(Plain-text document sources)

──────

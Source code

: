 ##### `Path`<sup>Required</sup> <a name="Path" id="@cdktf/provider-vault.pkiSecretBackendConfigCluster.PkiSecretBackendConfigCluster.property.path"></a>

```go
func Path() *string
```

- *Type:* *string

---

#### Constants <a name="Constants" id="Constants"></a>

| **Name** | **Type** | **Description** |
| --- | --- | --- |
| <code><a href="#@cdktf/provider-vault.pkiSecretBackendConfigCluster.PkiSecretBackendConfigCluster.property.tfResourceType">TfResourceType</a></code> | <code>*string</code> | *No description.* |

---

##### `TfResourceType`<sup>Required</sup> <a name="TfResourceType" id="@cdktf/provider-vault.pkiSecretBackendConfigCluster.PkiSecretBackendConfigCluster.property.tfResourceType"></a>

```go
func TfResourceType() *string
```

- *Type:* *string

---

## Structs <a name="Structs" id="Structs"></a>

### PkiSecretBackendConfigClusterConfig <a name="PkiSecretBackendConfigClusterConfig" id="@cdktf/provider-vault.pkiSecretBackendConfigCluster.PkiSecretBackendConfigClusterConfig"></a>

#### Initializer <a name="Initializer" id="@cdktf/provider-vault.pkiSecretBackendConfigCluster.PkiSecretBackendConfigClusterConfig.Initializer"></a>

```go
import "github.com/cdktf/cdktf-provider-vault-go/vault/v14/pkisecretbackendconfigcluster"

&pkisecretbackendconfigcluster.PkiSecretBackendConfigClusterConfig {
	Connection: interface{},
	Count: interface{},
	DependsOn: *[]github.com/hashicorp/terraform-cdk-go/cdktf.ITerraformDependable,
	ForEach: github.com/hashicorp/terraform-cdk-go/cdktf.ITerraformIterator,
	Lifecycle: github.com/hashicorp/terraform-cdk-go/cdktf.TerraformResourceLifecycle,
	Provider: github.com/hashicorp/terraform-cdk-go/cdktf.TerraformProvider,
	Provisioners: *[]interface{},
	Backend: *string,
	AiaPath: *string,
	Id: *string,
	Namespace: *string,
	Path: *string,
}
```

──────

*PROBLEM:* From the first line above through the line that contains "### PkiSecretBackendConfigClusterConfig <a", quote each line exactly. Output nothing more.

*THE COMPLETED TASK:*
Source code

: ##### `Path`<sup>Required</sup> <a name="Path" id="@cdktf/provider-vault.pkiSecretBackendConfigCluster.PkiSecretBackendConfigCluster.property.path"></a>

```go
func Path() *string
```

- *Type:* *string

---

#### Constants <a name="Constants" id="Constants"></a>

| **Name** | **Type** | **Description** |
| --- | --- | --- |
| <code><a href="#@cdktf/provider-vault.pkiSecretBackendConfigCluster.PkiSecretBackendConfigCluster.property.tfResourceType">TfResourceType</a></code> | <code>*string</code> | *No description.* |

---

##### `TfResourceType`<sup>Required</sup> <a name="TfResourceType" id="@cdktf/provider-vault.pkiSecretBackendConfigCluster.PkiSecretBackendConfigCluster.property.tfResourceType"></a>

```go
func TfResourceType() *string
```

- *Type:* *string

---

## Structs <a name="Structs" id="Structs"></a>

### PkiSecretBackendConfigClusterConfig <a name="PkiSecretBackendConfigClusterConfig" id="@cdktf/provider-vault.pkiSecretBackendConfigCluster.PkiSecretBackendConfigClusterConfig"></a>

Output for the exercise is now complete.